=== Begin Enclosure ===

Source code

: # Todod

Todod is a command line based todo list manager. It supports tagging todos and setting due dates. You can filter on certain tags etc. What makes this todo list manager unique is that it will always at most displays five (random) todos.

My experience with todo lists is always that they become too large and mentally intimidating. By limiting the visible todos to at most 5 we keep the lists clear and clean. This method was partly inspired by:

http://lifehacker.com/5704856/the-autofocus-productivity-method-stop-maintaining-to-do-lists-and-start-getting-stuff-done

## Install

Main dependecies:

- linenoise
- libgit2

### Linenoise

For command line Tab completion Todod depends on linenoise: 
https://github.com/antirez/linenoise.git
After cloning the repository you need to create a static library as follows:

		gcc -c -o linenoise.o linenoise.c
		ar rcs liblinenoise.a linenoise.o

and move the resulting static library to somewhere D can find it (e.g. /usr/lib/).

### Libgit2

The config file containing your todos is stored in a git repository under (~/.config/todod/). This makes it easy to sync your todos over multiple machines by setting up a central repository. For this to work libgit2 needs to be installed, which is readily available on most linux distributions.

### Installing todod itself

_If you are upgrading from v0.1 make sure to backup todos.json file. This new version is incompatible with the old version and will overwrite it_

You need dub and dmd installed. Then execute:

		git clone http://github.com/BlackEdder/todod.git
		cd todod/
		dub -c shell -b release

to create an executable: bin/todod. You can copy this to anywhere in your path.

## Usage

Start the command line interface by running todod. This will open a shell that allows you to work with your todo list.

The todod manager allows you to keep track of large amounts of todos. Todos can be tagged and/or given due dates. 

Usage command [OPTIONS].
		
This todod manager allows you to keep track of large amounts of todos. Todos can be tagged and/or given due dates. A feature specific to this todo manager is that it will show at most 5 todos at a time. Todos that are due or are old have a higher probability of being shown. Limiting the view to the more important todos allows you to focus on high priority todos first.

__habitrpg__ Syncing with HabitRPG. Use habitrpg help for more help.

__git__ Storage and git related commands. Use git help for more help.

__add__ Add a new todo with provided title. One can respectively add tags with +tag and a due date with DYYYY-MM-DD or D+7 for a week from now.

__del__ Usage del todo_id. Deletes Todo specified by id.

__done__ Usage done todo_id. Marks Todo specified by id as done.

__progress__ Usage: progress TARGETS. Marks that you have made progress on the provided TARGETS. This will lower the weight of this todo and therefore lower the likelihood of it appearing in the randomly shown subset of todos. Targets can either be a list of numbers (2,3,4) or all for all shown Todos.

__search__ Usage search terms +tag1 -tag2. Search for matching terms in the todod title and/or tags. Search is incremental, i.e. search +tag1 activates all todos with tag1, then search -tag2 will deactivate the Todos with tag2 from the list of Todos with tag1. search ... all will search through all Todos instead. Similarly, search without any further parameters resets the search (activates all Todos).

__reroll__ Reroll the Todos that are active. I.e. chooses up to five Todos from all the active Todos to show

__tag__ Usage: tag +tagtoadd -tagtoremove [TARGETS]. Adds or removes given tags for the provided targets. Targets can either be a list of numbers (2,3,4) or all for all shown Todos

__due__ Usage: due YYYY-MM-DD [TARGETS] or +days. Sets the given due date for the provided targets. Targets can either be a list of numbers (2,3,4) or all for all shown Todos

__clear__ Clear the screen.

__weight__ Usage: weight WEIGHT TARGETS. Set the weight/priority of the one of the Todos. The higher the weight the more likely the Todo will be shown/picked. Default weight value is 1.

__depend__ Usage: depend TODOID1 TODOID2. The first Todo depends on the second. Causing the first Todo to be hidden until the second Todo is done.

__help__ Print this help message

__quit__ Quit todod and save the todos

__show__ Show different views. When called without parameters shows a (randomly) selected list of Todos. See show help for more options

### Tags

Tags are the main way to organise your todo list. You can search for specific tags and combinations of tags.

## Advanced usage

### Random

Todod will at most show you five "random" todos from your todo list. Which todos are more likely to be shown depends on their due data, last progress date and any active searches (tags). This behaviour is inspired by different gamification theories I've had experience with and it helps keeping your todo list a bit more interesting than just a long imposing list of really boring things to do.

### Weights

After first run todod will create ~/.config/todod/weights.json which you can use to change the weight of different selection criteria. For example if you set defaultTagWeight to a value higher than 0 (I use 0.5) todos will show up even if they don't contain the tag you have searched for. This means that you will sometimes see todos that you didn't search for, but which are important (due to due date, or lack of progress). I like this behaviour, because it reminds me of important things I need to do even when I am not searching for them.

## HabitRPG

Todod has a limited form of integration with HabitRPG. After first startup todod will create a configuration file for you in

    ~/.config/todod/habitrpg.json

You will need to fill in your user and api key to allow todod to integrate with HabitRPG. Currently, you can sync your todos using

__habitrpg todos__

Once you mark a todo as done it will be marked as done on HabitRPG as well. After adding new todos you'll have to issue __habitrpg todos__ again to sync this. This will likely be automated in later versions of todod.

=== End Enclosure ===

Directions for this task
Would you transcribe every entry exactly?

Answer box
Source code

: # Todod

Todod is a command line based todo list manager. It supports tagging todos and setting due dates. You can filter on certain tags etc. What makes this todo list manager unique is that it will always at most displays five (random) todos.

My experience with todo lists is always that they become too large and mentally intimidating. By limiting the visible todos to at most 5 we keep the lists clear and clean. This method was partly inspired by:

http://lifehacker.com/5704856/the-autofocus-productivity-method-stop-maintaining-to-do-lists-and-start-getting-stuff-done

## Install

Main dependecies:

- linenoise
- libgit2

### Linenoise

For command line Tab completion Todod depends on linenoise: 
https://github.com/antirez/linenoise.git
After cloning the repository you need to create a static library as follows:

		gcc -c -o linenoise.o linenoise.c
		ar rcs liblinenoise.a linenoise.o

and move the resulting static library to somewhere D can find it (e.g. /usr/lib/).

### Libgit2

The config file containing your todos is stored in a git repository under (~/.config/todod/). This makes it easy to sync your todos over multiple machines by setting up a central repository. For this to work libgit2 needs to be installed, which is readily available on most linux distributions.

### Installing todod itself

_If you are upgrading from v0.1 make sure to backup todos.json file. This new version is incompatible with the old version and will overwrite it_

You need dub and dmd installed. Then execute:

		git clone http://github.com/BlackEdder/todod.git
		cd todod/
		dub -c shell -b release

to create an executable: bin/todod. You can copy this to anywhere in your path.

## Usage

Start the command line interface by running todod. This will open a shell that allows you to work with your todo list.

The todod manager allows you to keep track of large amounts of todos. Todos can be tagged and/or given due dates. 

Usage command [OPTIONS].
		
This todod manager allows you to keep track of large amounts of todos. Todos can be tagged and/or given due dates. A feature specific to this todo manager is that it will show at most 5 todos at a time. Todos that are due or are old have a higher probability of being shown. Limiting the view to the more important todos allows you to focus on high priority todos first.

__habitrpg__ Syncing with HabitRPG. Use habitrpg help for more help.

__git__ Storage and git related commands. Use git help for more help.

__add__ Add a new todo with provided title. One can respectively add tags with +tag and a due date with DYYYY-MM-DD or D+7 for a week from now.

__del__ Usage del todo_id. Deletes Todo specified by id.

__done__ Usage done todo_id. Marks Todo specified by id as done.

__progress__ Usage: progress TARGETS. Marks that you have made progress on the provided TARGETS. This will lower the weight of this todo and therefore lower the likelihood of it appearing in the randomly shown subset of todos. Targets can either be a list of numbers (2,3,4) or all for all shown Todos.

__search__ Usage search terms +tag1 -tag2. Search for matching terms in the todod title and/or tags. Search is incremental, i.e. search +tag1 activates all todos with tag1, then search -tag2 will deactivate the Todos with tag2 from the list of Todos with tag1. search ... all will search through all Todos instead. Similarly, search without any further parameters resets the search (activates all Todos).

__reroll__ Reroll the Todos that are active. I.e. chooses up to five Todos from all the active Todos to show

__tag__ Usage: tag +tagtoadd -tagtoremove [TARGETS]. Adds or removes given tags for the provided targets. Targets can either be a list of numbers (2,3,4) or all for all shown Todos

__due__ Usage: due YYYY-MM-DD [TARGETS] or +days. Sets the given due date for the provided targets. Targets can either be a list of numbers (2,3,4) or all for all shown Todos

__clear__ Clear the screen.

__weight__ Usage: weight WEIGHT TARGETS. Set the weight/priority of the one of the Todos. The higher the weight the more likely the Todo will be shown/picked. Default weight value is 1.

__depend__ Usage: depend TODOID1 TODOID2. The first Todo depends on the second. Causing the first Todo to be hidden until the second Todo is done.

__help__ Print this help message

__quit__ Quit todod and save the todos

__show__ Show different views. When called without parameters shows a (randomly) selected list of Todos. See show help for more options

### Tags

Tags are the main way to organise your todo list. You can search for specific tags and combinations of tags.

## Advanced usage

### Random

Todod will at most show you five "random" todos from your todo list. Which todos are more likely to be shown depends on their due data, last progress date and any active searches (tags). This behaviour is inspired by different gamification theories I've had experience with and it helps keeping your todo list a bit more interesting than just a long imposing list of really boring things to do.

### Weights

After first run todod will create ~/.config/todod/weights.json which you can use to change the weight of different selection criteria. For example if you set defaultTagWeight to a value higher than 0 (I use 0.5) todos will show up even if they don't contain the tag you have searched for. This means that you will sometimes see todos that you didn't search for, but which are important (due to due date, or lack of progress). I like this behaviour, because it reminds me of important things I need to do even when I am not searching for them.

## HabitRPG

Todod has a limited form of integration with HabitRPG. After first startup todod will create a configuration file for you in

    ~/.config/todod/habitrpg.json

You will need to fill in your user and api key to allow todod to integrate with HabitRPG. Currently, you can sync your todos using

__habitrpg todos__

Once you mark a todo as done it will be marked as done on HabitRPG as well. After adding new todos you'll have to issue __habitrpg todos__ again to sync this. This will likely be automated in later versions of todod.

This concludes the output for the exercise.